Sotheby’s Day Sales of Contemporary and Impressionist & Modern Art have already achieved nearly $100 million in 2020, following the record-breaking online Day Sales pioneered this May, with the Contemporary sale achieving $13.7 million alone—still the highest total for an online sale at Sotheby’s—along with the June Day Sales that continued that success into live auctions. The November Day sales will be presented in both live and online formats: the Impressionist & Modern Art Day Sale will once again be presented as an online auction, open for bidding from 10 – 19 November. The Contemporary Art Day Sale will be a live auction on 17 November in New York, as well as a Contemporary Art Day Auction: Online, an expanded offering of post-war and contemporary art that will be open for online bidding 10 - 18 November.

The November sales feature fresh, exciting works by artists of the moment such as Titus Kaphar, Barkley L. Hendricks, Remedios Varo, Eddie Martinez, Alice Rahon and more, as well as works from distinguished private collections and estates across our sales, including the estates of John Richardson, the collection of Ira and Barbara Lipman, and a selection of works from the Brooklyn Museum.

Contemporary Art Day Auction
17 November at 12:00pm EST

Featuring excellent examples of works by leading post-war and contemporary artists including Helen Frankenthaler, Alexander Calder, Tom Wesselmann, Ed Ruscha and more, the live Contemporary Art Day auction on 17 November is the only auction of its kind to present premier works of contemporary art during the November sale season in New York. Coinciding with the live auction, Contemporary Art Day Auction: Online will present an expanded offering of post-war and contemporary art, open for online bidding 10 - 18 November.

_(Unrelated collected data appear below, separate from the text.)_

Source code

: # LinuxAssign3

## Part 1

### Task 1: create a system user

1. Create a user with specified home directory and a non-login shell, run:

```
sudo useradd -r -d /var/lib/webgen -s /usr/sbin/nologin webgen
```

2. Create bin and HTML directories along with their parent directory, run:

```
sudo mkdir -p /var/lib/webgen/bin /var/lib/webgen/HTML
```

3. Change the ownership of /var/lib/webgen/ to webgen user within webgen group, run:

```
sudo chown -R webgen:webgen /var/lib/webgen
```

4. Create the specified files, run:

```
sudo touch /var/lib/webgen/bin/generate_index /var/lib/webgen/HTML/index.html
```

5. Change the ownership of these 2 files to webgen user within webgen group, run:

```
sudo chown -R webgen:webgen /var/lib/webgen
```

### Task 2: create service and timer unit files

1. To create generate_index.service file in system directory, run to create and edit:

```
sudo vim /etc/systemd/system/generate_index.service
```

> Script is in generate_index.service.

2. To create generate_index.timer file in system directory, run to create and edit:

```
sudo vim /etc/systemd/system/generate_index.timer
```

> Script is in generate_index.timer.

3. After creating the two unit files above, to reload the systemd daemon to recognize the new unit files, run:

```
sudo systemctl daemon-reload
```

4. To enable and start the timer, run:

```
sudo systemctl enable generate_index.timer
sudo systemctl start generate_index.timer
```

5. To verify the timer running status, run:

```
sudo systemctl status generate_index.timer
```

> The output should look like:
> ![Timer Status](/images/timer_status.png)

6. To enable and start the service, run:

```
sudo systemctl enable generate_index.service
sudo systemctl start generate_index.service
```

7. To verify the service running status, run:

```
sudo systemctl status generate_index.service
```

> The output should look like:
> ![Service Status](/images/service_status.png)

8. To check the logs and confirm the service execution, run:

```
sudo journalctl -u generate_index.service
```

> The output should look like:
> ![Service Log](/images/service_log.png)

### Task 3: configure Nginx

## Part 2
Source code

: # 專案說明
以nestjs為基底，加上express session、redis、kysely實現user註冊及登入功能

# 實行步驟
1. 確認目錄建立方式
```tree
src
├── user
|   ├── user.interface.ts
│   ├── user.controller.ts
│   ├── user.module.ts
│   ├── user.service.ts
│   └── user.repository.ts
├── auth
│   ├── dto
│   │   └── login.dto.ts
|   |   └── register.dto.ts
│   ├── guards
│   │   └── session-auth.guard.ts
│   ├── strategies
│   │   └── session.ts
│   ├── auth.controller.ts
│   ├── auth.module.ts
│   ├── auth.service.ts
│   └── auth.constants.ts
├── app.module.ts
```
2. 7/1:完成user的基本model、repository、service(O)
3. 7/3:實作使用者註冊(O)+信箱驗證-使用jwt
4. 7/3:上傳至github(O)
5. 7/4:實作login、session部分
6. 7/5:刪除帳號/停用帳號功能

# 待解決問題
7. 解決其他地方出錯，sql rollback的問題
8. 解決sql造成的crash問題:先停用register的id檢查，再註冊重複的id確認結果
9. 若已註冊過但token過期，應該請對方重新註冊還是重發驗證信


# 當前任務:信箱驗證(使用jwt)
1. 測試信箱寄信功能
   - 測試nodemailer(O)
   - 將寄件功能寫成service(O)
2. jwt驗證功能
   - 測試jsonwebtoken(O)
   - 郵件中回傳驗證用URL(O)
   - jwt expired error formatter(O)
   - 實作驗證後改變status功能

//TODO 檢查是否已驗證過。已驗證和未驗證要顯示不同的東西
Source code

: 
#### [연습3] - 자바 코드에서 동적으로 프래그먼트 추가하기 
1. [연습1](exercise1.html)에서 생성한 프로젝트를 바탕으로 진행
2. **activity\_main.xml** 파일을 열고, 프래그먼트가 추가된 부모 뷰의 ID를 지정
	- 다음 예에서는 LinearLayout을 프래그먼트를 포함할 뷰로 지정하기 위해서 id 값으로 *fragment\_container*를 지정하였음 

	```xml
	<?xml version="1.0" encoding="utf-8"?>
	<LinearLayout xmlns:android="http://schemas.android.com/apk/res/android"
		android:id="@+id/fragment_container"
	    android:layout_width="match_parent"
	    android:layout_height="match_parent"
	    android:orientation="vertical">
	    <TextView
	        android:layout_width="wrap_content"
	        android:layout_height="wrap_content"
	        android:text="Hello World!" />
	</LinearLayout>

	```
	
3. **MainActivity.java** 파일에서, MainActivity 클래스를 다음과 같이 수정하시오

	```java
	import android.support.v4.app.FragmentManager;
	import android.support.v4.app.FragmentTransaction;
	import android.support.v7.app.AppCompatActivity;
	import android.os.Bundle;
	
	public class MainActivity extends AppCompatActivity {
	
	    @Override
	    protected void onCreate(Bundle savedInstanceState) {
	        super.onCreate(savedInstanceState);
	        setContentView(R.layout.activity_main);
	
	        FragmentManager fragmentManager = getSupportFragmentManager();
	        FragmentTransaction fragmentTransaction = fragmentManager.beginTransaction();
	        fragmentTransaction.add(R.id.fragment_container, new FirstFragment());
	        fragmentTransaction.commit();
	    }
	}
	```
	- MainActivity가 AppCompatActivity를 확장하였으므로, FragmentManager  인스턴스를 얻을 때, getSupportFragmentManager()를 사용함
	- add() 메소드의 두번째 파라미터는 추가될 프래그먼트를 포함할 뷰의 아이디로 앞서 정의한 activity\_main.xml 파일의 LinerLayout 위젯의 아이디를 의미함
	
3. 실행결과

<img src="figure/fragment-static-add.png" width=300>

Executed in 1975, Barkley Hendricks’s portrait of Jackie Cameron Jackie Sha-la-la (Jackie Cameron) epitomizes the most celebrated elements of Barkley’s career – technical mastery, narrative specificity, and an inimitable aura (estimate $2/3 million). Renowned for his intimate and instantly recognizable portraits which blend Old Master painting techniques with an intangible sense of cool, Jackie Sha-la-la (Jackie Cameron) is imbued with cultural touch points ranging from art historical allusion to pop culture and music. The present work references Al Green’s 1974 hit song, “Sha-la-la (Makes me Happy).” Included in a lineage of paintings which highlight Hendricks’ body of work and reference the music of his time, Jackie Sha-la-la (Jackie Cameron) insists on a place for contemporary experience in the cultural canon. A portion of the proceeds will benefit Art for Guernsey's BLM exhibition and Artist in Residence program.

The sale features another exceptional work from 1975: Helen Frankenthaler’s monumental Giant Step, a dramatic tour-de-force from the artist’s most celebrated period of production (estimate $1.2/1.8 million). Giant Step is distinguished by its inclusion in a number of the most significant exhibitions of Frankenthaler's career, most notably as the centerpiece in the artist's lauded 1975 show at Andre Emmerich Gallery in New York and in her highly acclaimed 1978 retrospective at Bennington College in Vermont. Giant Step was included in the 2015 show Pretty Raw: After and Around Helen Frankenthaler at Brandeis University curated by Katy Siegel – an exhibition that established Helen Frankenthaler as the unequivocal precedent and figurehead for female artists of the past half-century. Emphasizing its historical significance, Frankenthaler’s thirteen-foot masterpiece exemplifies her profound impact on contemporary art.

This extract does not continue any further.